Solar Power is here in a big way. It may not make the front pages of the paper, but it is huge. The rate of new installations is breathtaking.
Large retailers like Target and Walmart are putting solar arrays on the roof of their stores to reduce energy costs over the long term. British Petroleum may have been one of the first companies to consider the implication of eliminating the cost of electrical power from their operating expenses. The long term benefit of converting the unused roof space on local gas stations are staggering, and may have been the incentive for BP to enter the solar manufacturing business.
And why wouldn’t businesses be interested in reducing their costs? Especially when the costs are paid for by subsidy programs from the power companies, incentive programs from the Federal government and in many states, programs from the state level to help pay for the technology.
I don’t even know how to do the math on this one. The utility contribution is often 30% or more of system cost paid directly to the contractor. The Federal contribution is another 30% plus 5 year accelerated depreciation. Some states have subsidies of 20 and 30 percent. So 80 to 90 percent of the direct cost is paid by others, plus the depreciation value.
What a great deal! It’s not surprising that the solar industry is booming.
But is this how American businesses run? I thought that the incentive to start a business is the opportunity to make a profit. To earn money for goods and services, pay a living wage to employees and hopefully return a profit after everything ia accounted for.
Well not in New United States. We underwrite new businesses with Tax dollars when the government decides the situation is important enough.
But the utiliity companies are running out of money to pay for the incentive programs and are having to cut back. And the Federal and State subsidies must eventually follow suit. What then? Will the needed jobs be created or will the industry stall?
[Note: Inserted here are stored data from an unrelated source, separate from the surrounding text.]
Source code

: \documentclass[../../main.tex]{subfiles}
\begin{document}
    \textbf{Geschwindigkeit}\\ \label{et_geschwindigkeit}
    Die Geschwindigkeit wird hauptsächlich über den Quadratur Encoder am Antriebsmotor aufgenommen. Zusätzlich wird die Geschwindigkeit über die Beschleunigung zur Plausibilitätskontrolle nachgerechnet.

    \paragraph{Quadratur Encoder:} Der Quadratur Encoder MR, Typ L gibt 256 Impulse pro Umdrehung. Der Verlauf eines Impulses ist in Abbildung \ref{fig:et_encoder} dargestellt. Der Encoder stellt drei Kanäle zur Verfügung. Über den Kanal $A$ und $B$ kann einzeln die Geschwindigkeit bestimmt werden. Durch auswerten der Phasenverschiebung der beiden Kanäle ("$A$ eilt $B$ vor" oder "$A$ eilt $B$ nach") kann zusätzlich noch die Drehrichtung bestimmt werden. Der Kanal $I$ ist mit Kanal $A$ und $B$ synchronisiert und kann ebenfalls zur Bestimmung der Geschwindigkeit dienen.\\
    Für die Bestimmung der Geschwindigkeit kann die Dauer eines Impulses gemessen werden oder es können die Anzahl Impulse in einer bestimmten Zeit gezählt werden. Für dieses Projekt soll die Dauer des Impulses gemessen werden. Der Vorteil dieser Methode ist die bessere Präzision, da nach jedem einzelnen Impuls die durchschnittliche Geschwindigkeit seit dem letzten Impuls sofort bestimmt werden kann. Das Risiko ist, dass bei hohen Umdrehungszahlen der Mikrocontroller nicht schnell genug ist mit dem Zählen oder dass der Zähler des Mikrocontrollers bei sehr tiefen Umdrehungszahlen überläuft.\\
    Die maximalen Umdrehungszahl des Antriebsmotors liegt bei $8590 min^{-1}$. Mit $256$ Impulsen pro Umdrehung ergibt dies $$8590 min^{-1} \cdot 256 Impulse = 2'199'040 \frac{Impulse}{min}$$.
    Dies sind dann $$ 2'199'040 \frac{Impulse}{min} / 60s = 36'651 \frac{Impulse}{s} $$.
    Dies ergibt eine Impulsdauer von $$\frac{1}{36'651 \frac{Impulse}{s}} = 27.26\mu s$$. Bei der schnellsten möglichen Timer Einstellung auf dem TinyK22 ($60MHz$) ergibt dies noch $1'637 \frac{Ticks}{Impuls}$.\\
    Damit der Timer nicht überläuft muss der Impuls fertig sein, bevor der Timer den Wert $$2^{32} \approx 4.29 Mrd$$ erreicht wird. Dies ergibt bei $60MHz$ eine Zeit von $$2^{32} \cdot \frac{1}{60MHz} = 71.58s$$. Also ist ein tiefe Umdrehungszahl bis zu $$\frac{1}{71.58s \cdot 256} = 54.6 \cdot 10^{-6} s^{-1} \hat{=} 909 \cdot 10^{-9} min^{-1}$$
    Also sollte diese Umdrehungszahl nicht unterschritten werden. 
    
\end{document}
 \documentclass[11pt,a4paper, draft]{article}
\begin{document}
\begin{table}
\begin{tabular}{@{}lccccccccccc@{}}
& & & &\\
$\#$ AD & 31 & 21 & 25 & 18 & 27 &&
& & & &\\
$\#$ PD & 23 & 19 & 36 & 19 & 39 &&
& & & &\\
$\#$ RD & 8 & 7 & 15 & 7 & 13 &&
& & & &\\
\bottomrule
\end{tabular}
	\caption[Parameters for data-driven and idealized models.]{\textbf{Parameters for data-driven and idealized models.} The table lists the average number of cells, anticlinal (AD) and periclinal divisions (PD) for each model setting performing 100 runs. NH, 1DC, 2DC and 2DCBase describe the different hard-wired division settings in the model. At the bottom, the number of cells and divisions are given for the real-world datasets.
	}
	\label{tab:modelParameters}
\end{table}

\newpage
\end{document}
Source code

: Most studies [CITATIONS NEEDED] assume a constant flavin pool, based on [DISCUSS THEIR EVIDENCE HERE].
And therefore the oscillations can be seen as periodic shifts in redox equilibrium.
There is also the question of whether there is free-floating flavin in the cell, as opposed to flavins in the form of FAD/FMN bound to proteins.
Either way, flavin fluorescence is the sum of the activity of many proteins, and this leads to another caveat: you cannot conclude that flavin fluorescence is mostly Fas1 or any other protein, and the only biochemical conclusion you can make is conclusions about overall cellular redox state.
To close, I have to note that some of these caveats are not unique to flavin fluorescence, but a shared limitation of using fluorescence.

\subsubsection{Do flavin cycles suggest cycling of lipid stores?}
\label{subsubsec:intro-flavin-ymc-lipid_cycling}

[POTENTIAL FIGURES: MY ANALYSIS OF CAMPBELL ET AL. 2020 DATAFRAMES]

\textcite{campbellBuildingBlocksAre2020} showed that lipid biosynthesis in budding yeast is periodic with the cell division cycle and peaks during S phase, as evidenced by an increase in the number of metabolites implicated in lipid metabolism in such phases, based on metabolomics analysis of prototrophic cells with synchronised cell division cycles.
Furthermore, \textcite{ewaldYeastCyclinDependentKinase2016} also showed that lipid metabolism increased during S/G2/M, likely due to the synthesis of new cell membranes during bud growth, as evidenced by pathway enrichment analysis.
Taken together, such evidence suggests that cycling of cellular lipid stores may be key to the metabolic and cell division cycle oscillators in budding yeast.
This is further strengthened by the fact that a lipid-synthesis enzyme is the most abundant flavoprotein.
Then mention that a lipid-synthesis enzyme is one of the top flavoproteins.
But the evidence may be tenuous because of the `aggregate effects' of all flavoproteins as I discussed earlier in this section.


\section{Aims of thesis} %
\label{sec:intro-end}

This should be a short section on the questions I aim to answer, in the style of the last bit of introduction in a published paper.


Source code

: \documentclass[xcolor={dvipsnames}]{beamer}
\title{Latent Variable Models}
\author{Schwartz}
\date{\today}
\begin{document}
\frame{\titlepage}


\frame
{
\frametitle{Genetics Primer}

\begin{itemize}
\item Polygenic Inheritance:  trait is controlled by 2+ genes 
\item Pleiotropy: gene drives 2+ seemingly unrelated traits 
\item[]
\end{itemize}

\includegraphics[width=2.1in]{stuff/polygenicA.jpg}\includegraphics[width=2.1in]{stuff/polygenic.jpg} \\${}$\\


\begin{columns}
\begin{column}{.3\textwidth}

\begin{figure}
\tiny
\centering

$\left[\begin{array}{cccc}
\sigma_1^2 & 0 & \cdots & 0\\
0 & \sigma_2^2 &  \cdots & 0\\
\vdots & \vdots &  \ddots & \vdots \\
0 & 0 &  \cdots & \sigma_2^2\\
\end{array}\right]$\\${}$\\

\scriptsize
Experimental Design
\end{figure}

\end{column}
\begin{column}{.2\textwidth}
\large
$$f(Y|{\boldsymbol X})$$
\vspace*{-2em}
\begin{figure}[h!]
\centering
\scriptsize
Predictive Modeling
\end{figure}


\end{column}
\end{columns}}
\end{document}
We come back to the Absolute Value of the technology. Actual ROI’s for the standard photovoltaic systems going into today’s projects are in the range of 9 years without the discounts and subsidies. If Solar Power is going to make it as an industry it has to achieve better rates of return, especially as subsidies become less available.
Silicon based photovoltaics are falling in price. Which would seem to be a problem, but in fact, falling cost should lead to more sales. As the technology becomes less expensive, it’s rate of return increases. If panel prices are falling, then the balance of system costs, labor and installation, will be under pressure to find means of cost reduction..
There is a lot of work to be done to get solar energy to stand on it’s own. I say, let’s get to it!